National Music Reviews
Out of the ever-expanding archive of great experimental music, here are 5 releases that take familiar sounds in unexpected directions, be it jazz, techno, ambient or pop.
anu
DISCWOMAN 61
DISCWOMAN
Street: 01.17
anu = MHYSA + Laurel Halo
The latest in DISCWOMAN’s essential mix series comes from London’s anu. The DJ’s choices here lean toward sparse, repetitive club music, with an apparent preference for NON Worldwide–affiliated artists. The music isn’t totally bombastic, as it feels better suited for a 3 a.m. comedown than a party’s peak. While the source material varies—Chino Amobi to Tomoko Aran—there’s a colorful unity to the mix’s sound palette. The healthy dose of strings and acoustic percussion gives anu’s work a welcome vibrancy against the cold, rigid textures many of her contemporaries explore.
Art Ensemble of Chicago
Nice Guys
ECM
Street: 01.01.1979
Art Ensemble of Chicago = Albert Ayler + Spontaneous Music Ensemble
With the recent passing of Art Ensemble reeds player and vocalist Joseph Jarman earlier this month, revisiting the group’s stunning catalog is a must. While each album is an arguable classic in its own right, Nice Guys is one of the easiest entry points into the Art Ensemble’s (and parent organization AACM’s) strange world. The album advances the group’s characteristically colorful free improvisations with additions from varying strains of pop music, shown best on the album’s bookends, “Ja” and the Jarman-penned “Dreaming of the Master.”
discogs.com/Art-Ensemble-Of-Chicago-Nice-Guys/release/572391
BLACK RAIN
Computer Soul
Blackest Ever Black
Street: 01.18
BLACK RAIN = Raime + TNGHT
Computer Soul is a curious, confounding EP, with Stuart Albright delivering four tracks that mix dark drones and pummeling techno into an opaque mass. Two of the cuts, “City of Atomic Ghost” and “Computer Souls,” are nearly identical, adding an eerie déjà vu to the music—a glitch in the Matrix, nearly. The real standout here is “Blood Rain & Star Jelly,” a cavernous, sludgy rave track with a crucial vocal feature from Zanias. It’s short and simple, but Computer Soul is a perfect album from the grim greys of winter.

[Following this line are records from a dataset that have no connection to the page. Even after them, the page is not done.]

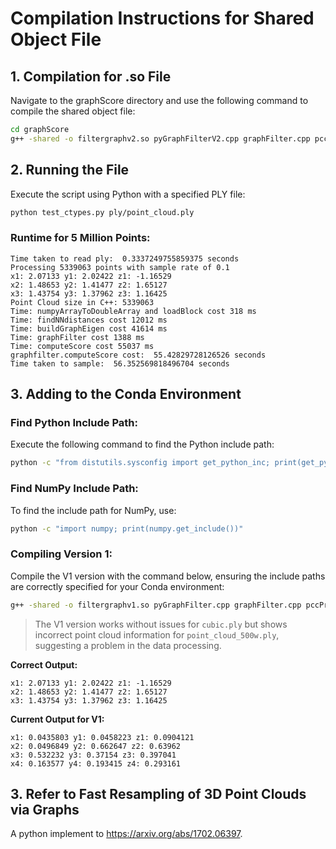 # Compilation Instructions for Shared Object File

## 1. Compilation for .so File

Navigate to the graphScore directory and use the following command to compile the shared object file:

```bash
cd graphScore
g++ -shared -o filtergraphv2.so pyGraphFilterV2.cpp graphFilter.cpp pccProcessing.cpp -I./ -I/usr/local/include/eigen3/ -O3 -fopenmp -fPIC -Wall
```

## 2. Running the File

Execute the script using Python with a specified PLY file:

```bash
python test_ctypes.py ply/point_cloud.ply
```

### Runtime for 5 Million Points:

```plaintext
Time taken to read ply:  0.3337249755859375 seconds
Processing 5339063 points with sample rate of 0.1
x1: 2.07133 y1: 2.02422 z1: -1.16529
x2: 1.48653 y2: 1.41477 z2: 1.65127
x3: 1.43754 y3: 1.37962 z3: 1.16425
Point Cloud size in C++: 5339063
Time: numpyArrayToDoubleArray and loadBlock cost 318 ms
Time: findNNdistances cost 12012 ms
Time: buildGraphEigen cost 41614 ms
Time: graphFilter cost 1388 ms
Time: computeScore cost 55037 ms
graphfilter.computeScore cost:  55.42829728126526 seconds
Time taken to sample:  56.352569818496704 seconds
```

## 3. Adding to the Conda Environment

### Find Python Include Path:

Execute the following command to find the Python include path:

```bash
python -c "from distutils.sysconfig import get_python_inc; print(get_python_inc())"
```

### Find NumPy Include Path:

To find the include path for NumPy, use:

```bash
python -c "import numpy; print(numpy.get_include())"
```

### Compiling Version 1:

Compile the V1 version with the command below, ensuring the include paths are correctly specified for your Conda environment:

```bash
g++ -shared -o filtergraphv1.so pyGraphFilter.cpp graphFilter.cpp pccProcessing.cpp -I./ -I/usr/local/include/eigen3/ -I/path/to/conda/env/include/python3.7m/ -I/path/to/conda/env/lib/python3.7/site-packages/numpy/core/include/ -O3 -fopenmp -fPIC -Wall
```

> The V1 version works without issues for `cubic.ply` but shows incorrect point cloud information for `point_cloud_500w.ply`, suggesting a problem in the data processing.

**Correct Output:**

```plaintext
x1: 2.07133 y1: 2.02422 z1: -1.16529
x2: 1.48653 y2: 1.41477 z2: 1.65127
x3: 1.43754 y3: 1.37962 z3: 1.16425
```

**Current Output for V1:**

```plaintext
x1: 0.0435803 y1: 0.0458223 z1: 0.0904121
x2: 0.0496849 y2: 0.662647 z2: 0.63962
x3: 0.532232 y3: 0.37154 z3: 0.397041
x4: 0.163577 y4: 0.193415 z4: 0.293161
```

## 3. Refer to Fast Resampling of 3D Point Clouds via Graphs
A python implement to https://arxiv.org/abs/1702.06397.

blackesteverblack.bandcamp.com/album/computer-soul-2
Giovanni Lami & Glauco Salvo
Ife
Dinzu Artifacts
Street: 01.15
Giovanni Lami & Glauco Salvo = Deathprod + The Elks
Fabio Perletta
Hesitant
Dinzu Artifacts
Street: 01.15
Fabio Perletta = Anne Lockwood + crys cole
Dinzu Artifacts’ first batch of 2019 exists comfortably in the label’s signature style. Both Ife and Hesitant sit on the edge of what most would term music, veering further into expository sound collage work. Of the two tapes, Ife is the more approachable, especially as the thudding sounds in the final two tracks build toward a nearly danceable rhythm. Hesitant is less forgiving, with Perletta cycling through 16 short movements of sparsely arranged percussive noises. Whatever the meaning behind the abstraction, the three artists showcased here assert themselves as practiced and purposeful constructors of atypical sound worlds.
dinzuartefacts.bandcamp.com/album/ife
dinzuartefacts.bandcamp.com/album/hesitant
NKISI
7 Directions
UIQ
Street: 01.18
NKISI = Demdike Stare + Ekuka Moriss Sirikiti
7 Directions builds off of the heady club music that marked Melika Ngombe Kolongo’s last two Eps as NKISI (Kill and The Dark Orchestra). Her first full-length for Lee Gamble’s UIQ label explores the intersection of club music and polyrhythmic percussion writing. Though the lo-fi, nearly hypnagogic atmosphere is inviting, 7 Directions isn’t an immediate pleasure. So much of the greatness lies in the barely perceptible, where piles of competing subdivisions build into a massive whole. Kolongo’s crowning achievement is that she never lets anything escape her deft control, showcased here by the tense, reserved nature of the music.